[TASK BRIEF]
Pictures must be left out. Print the lines from the beginning of the material through the line holding "um único endereço;", exactly and nothing else.

[INPUT RECORDS]
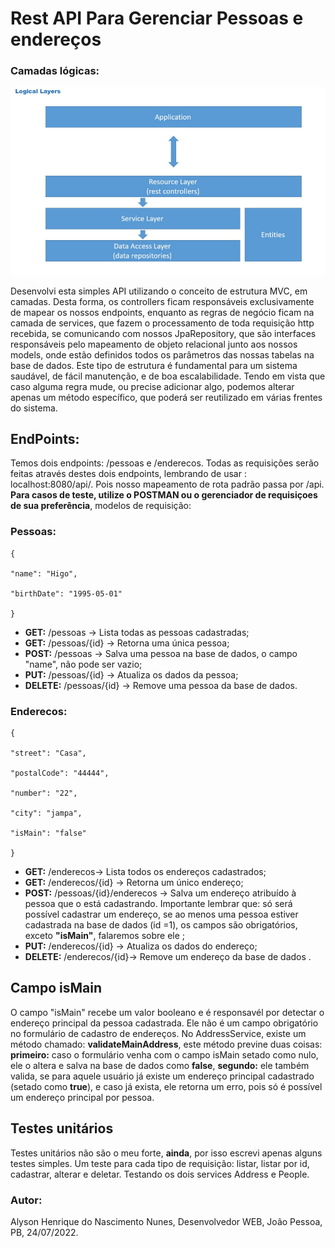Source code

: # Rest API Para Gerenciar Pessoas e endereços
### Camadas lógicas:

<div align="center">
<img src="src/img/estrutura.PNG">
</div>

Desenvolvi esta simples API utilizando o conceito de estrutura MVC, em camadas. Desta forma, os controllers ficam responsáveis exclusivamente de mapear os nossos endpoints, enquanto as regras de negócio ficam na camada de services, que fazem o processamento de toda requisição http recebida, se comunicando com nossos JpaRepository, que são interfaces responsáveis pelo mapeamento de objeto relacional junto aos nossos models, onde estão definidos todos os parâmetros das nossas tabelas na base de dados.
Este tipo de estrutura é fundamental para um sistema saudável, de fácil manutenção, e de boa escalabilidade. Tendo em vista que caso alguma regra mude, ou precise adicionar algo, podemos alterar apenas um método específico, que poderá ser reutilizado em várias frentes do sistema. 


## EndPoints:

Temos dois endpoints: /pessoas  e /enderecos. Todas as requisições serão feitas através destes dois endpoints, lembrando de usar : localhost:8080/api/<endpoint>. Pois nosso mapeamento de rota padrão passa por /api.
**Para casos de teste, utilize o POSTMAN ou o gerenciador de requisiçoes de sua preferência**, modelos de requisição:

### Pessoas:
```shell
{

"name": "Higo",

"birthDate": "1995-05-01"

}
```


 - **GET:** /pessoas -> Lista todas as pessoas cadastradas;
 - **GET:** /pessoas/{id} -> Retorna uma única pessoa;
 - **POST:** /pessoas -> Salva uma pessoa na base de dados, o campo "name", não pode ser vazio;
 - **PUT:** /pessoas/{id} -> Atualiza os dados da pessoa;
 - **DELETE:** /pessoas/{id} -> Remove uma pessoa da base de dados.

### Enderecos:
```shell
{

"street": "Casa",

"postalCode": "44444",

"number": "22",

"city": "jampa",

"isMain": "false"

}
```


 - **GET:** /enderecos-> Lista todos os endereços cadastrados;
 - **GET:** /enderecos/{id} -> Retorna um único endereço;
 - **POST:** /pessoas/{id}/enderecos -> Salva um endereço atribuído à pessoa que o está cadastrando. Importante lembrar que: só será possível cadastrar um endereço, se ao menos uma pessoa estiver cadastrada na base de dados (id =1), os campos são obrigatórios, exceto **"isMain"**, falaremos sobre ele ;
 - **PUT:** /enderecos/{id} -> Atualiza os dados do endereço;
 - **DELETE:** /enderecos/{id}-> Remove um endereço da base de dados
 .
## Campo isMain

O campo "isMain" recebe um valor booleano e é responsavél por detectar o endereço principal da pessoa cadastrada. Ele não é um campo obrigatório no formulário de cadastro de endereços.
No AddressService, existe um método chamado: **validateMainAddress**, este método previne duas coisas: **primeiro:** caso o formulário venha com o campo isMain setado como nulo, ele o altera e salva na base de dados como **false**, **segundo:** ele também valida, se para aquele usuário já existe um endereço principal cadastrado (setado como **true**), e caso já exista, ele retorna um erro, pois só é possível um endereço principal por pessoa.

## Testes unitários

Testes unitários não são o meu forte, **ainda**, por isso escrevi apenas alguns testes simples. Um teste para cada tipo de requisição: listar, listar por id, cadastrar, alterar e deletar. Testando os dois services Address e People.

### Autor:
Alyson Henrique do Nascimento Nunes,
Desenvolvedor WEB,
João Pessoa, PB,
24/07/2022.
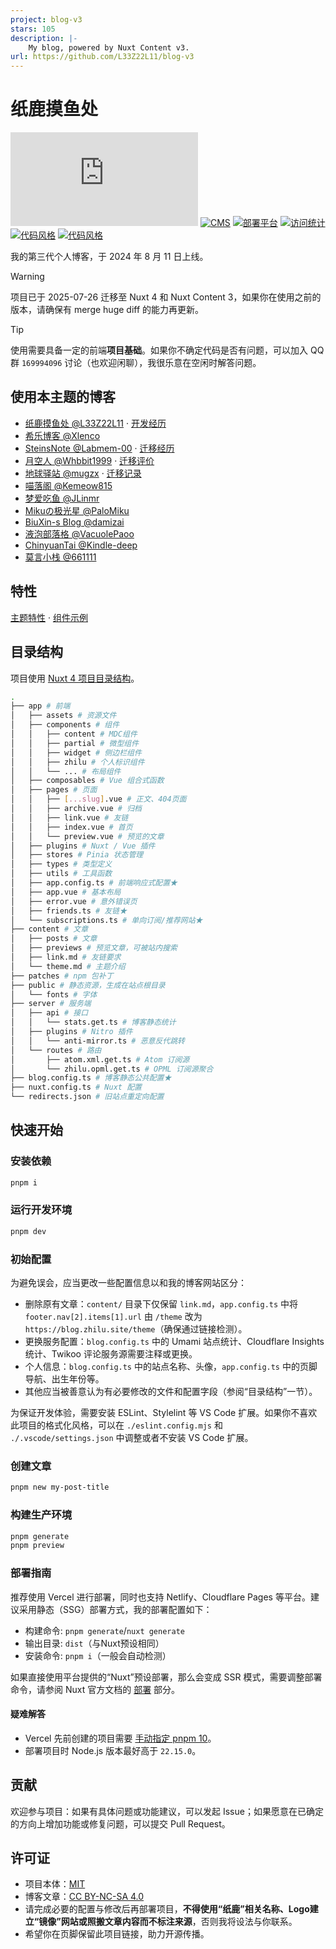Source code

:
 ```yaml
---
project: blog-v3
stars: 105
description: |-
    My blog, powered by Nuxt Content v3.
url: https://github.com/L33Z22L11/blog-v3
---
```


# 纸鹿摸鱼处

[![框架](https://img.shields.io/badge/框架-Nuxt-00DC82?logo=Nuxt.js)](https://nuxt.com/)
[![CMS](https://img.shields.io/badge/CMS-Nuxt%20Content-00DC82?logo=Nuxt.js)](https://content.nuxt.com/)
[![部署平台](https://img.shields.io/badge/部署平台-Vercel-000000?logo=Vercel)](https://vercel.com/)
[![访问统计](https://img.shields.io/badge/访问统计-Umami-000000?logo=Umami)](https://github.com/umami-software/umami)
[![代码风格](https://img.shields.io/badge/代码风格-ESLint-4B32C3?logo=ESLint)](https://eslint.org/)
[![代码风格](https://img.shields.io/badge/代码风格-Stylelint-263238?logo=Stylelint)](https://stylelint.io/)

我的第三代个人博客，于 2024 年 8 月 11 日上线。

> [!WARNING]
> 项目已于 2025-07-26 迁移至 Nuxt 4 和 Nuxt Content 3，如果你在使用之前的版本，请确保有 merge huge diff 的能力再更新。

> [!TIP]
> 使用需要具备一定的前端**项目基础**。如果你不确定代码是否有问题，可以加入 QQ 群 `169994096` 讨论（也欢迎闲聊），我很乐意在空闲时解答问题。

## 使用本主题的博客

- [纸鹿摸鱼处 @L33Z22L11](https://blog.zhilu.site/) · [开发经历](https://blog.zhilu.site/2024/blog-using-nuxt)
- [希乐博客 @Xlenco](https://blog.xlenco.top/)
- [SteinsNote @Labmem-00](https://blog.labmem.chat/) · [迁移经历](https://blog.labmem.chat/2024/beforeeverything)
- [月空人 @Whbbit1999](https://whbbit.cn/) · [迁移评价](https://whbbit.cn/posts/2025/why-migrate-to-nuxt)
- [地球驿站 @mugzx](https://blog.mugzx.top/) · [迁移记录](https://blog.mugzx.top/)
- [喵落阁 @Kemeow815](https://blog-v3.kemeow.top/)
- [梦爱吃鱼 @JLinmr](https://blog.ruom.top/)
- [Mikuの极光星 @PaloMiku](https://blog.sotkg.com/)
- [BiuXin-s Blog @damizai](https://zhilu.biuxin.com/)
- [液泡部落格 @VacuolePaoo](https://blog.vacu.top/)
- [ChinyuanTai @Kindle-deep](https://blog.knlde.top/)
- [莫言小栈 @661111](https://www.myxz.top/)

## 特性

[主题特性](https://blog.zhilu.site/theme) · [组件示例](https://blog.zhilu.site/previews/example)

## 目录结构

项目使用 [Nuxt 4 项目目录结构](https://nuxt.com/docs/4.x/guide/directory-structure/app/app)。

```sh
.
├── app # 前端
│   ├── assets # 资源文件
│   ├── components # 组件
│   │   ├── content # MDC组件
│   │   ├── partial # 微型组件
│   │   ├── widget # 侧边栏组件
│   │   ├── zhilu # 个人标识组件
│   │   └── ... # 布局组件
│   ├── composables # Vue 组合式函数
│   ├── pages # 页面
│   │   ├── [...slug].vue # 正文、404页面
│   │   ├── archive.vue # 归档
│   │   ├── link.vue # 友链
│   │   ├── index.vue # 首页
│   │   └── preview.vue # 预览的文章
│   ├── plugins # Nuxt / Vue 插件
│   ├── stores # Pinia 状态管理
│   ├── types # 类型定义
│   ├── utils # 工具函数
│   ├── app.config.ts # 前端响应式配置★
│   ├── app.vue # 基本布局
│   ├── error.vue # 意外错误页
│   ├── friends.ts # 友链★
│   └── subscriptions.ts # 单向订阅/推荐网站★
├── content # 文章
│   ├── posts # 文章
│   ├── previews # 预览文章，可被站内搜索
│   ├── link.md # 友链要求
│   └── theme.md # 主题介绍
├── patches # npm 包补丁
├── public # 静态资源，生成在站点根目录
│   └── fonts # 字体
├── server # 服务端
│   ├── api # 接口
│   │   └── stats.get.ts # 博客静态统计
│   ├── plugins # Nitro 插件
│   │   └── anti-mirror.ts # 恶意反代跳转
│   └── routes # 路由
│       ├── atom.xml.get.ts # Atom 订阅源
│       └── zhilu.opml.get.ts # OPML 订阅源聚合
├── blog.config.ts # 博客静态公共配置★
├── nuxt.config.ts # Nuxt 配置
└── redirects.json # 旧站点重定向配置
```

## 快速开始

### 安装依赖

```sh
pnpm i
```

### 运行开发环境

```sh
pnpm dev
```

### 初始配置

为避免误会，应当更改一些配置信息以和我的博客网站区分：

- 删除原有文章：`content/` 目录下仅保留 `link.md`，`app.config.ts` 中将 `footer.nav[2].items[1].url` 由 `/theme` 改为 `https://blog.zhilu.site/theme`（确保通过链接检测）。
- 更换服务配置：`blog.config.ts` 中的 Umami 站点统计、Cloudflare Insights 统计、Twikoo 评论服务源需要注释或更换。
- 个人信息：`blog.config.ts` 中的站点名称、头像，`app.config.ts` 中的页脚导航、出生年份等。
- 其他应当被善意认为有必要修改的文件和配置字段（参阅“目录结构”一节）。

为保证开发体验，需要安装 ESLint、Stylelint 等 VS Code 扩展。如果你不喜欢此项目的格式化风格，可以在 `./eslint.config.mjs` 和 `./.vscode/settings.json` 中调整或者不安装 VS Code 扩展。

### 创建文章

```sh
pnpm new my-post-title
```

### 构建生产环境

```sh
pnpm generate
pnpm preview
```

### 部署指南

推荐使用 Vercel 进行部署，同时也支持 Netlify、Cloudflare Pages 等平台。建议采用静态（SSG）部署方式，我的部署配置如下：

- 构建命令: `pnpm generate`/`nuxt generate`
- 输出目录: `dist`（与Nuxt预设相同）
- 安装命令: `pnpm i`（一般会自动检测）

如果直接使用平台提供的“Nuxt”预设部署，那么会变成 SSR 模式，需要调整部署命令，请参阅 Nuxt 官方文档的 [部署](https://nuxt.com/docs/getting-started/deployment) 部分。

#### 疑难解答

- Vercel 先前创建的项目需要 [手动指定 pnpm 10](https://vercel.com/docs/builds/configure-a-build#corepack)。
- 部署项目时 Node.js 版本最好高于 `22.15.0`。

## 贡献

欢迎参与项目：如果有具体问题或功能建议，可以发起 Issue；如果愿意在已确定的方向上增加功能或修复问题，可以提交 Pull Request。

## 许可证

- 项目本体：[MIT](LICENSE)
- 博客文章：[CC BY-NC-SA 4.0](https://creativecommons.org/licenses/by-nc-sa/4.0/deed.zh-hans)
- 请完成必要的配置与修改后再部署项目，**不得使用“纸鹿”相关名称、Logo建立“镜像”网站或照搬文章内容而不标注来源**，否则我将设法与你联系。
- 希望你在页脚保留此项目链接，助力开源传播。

[SOLUTION TO THIS TASK]
Source code

: # Rest API Para Gerenciar Pessoas e endereços
### Camadas lógicas:

<div align="center">
<img src="src/img/estrutura.PNG">
</div>

Desenvolvi esta simples API utilizando o conceito de estrutura MVC, em camadas. Desta forma, os controllers ficam responsáveis exclusivamente de mapear os nossos endpoints, enquanto as regras de negócio ficam na camada de services, que fazem o processamento de toda requisição http recebida, se comunicando com nossos JpaRepository, que são interfaces responsáveis pelo mapeamento de objeto relacional junto aos nossos models, onde estão definidos todos os parâmetros das nossas tabelas na base de dados.
Este tipo de estrutura é fundamental para um sistema saudável, de fácil manutenção, e de boa escalabilidade. Tendo em vista que caso alguma regra mude, ou precise adicionar algo, podemos alterar apenas um método específico, que poderá ser reutilizado em várias frentes do sistema. 


## EndPoints:

Temos dois endpoints: /pessoas  e /enderecos. Todas as requisições serão feitas através destes dois endpoints, lembrando de usar : localhost:8080/api/<endpoint>. Pois nosso mapeamento de rota padrão passa por /api.
**Para casos de teste, utilize o POSTMAN ou o gerenciador de requisiçoes de sua preferência**, modelos de requisição:

### Pessoas:
```shell
{

"name": "Higo",

"birthDate": "1995-05-01"

}
```


 - **GET:** /pessoas -> Lista todas as pessoas cadastradas;
 - **GET:** /pessoas/{id} -> Retorna uma única pessoa;
 - **POST:** /pessoas -> Salva uma pessoa na base de dados, o campo "name", não pode ser vazio;
 - **PUT:** /pessoas/{id} -> Atualiza os dados da pessoa;
 - **DELETE:** /pessoas/{id} -> Remove uma pessoa da base de dados.

### Enderecos:
```shell
{

"street": "Casa",

"postalCode": "44444",

"number": "22",

"city": "jampa",

"isMain": "false"

}
```


 - **GET:** /enderecos-> Lista todos os endereços cadastrados;
 - **GET:** /enderecos/{id} -> Retorna um único endereço;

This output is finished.